Thanks!! I'll just try another route. Any advise will be greatly Appreciated

biteme


----------



## chapito (Jan 16, 2017)

Best guess would be look for "Floor model drill presses", here in forums, used parts online, eBay, CL, etc


----------



## Wally95008 (9 mo ago)

This dialog solved my bench drill press problem. I just need to extend the height for a few projects, so the auto tail pipe suggestion worked like a charm.


----------



## WoodenDreams (Aug 23, 2018)

Reviewing your old thread. Yes the tailpipe would work. A steel supply warehouse would have thicker gauge pipe. Your limitation is really the spindle travel. You may only have 2 1/2" travel with the bench top drill press. Verses 3 1/8", 4 3/8" or 6" available on the regular floor model.


----------



## Harryn (Apr 25, 2011)

A bench mounted DP generally has a lighter weight base plate.
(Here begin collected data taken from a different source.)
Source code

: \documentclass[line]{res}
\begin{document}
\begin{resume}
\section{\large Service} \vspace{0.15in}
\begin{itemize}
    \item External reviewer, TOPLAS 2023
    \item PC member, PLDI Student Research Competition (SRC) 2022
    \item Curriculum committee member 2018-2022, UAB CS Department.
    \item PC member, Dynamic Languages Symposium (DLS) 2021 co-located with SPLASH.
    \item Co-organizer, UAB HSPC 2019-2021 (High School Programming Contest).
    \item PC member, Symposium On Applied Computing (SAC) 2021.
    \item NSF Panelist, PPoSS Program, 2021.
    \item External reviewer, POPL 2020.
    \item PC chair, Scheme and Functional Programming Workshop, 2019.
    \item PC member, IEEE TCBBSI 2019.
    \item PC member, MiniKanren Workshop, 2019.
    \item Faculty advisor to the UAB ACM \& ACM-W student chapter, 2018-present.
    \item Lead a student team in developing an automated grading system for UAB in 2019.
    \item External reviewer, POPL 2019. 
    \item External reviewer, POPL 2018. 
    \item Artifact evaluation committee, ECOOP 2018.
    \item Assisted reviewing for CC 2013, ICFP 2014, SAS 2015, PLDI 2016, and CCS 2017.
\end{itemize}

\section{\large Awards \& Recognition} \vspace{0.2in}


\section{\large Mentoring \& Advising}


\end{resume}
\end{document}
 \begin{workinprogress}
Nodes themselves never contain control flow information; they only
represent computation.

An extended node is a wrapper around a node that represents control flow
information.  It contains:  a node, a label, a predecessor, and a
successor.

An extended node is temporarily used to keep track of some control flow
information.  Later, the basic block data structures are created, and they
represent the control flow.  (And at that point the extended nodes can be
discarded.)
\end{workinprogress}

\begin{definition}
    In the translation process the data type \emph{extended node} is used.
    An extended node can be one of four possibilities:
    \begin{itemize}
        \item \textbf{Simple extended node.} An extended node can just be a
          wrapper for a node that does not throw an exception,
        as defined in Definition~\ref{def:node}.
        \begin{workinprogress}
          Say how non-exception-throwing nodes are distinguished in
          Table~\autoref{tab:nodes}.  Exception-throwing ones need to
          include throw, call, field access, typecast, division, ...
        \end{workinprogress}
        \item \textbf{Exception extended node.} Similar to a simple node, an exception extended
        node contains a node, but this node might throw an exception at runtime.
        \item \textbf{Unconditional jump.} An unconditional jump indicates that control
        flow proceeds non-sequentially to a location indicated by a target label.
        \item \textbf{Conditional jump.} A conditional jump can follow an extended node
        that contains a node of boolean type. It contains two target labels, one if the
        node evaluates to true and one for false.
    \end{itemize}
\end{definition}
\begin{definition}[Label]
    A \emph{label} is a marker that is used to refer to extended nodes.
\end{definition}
I would be concerned that it may be top heavy
and subject to tipping, Mount it to a piece of plywood to make it more stable.


----------



## DonnyBahama (Jun 21, 2011)

> Why not something like this.


That's a pretty cool idea but I think I'd build it with drawers and just have a platform that could be used on top of any pulled out drawer.


----------



## DonnyBahama (Jun 21, 2011)

> Your limitation is really the spindle travel. You may only have 2 1/2" travel with the bench top drill press. Verses 3 1/8", 4 3/8" or 6" available on the regular floor model.


That's a very good point. I came to the same conclusion. I'm working on a design for a horizontal drill press that would use just the head of the benchtop drill press.


----------



## tvrgeek (Nov 19, 2013)

Old thread. 
Anyway, even with a heavy duty floor stander, the post is flexible. You would not have a rack for the table. Tables quite small. Most are too small as they are set for metalwork. Clamp on tables are clumsy and floppy. 
Save your money and watch for a decent used one. Heavier the better. It should be a hint, one of the obvious spec differences as yo go up in quality is post diameter ( and weight) Longer the stroke the better. Many don't have a really slow speed. I came to the conclusion you can almost choose machine tools by weight.

A lot of money, but there are only two DPs on my list. The super fancy and expensive Nova and the conventional Palmgren. It is a shame about the terrible quality, as the current Delta is one of the few set up for woodworking. Jet not bad either, but again, dubious quality.


----------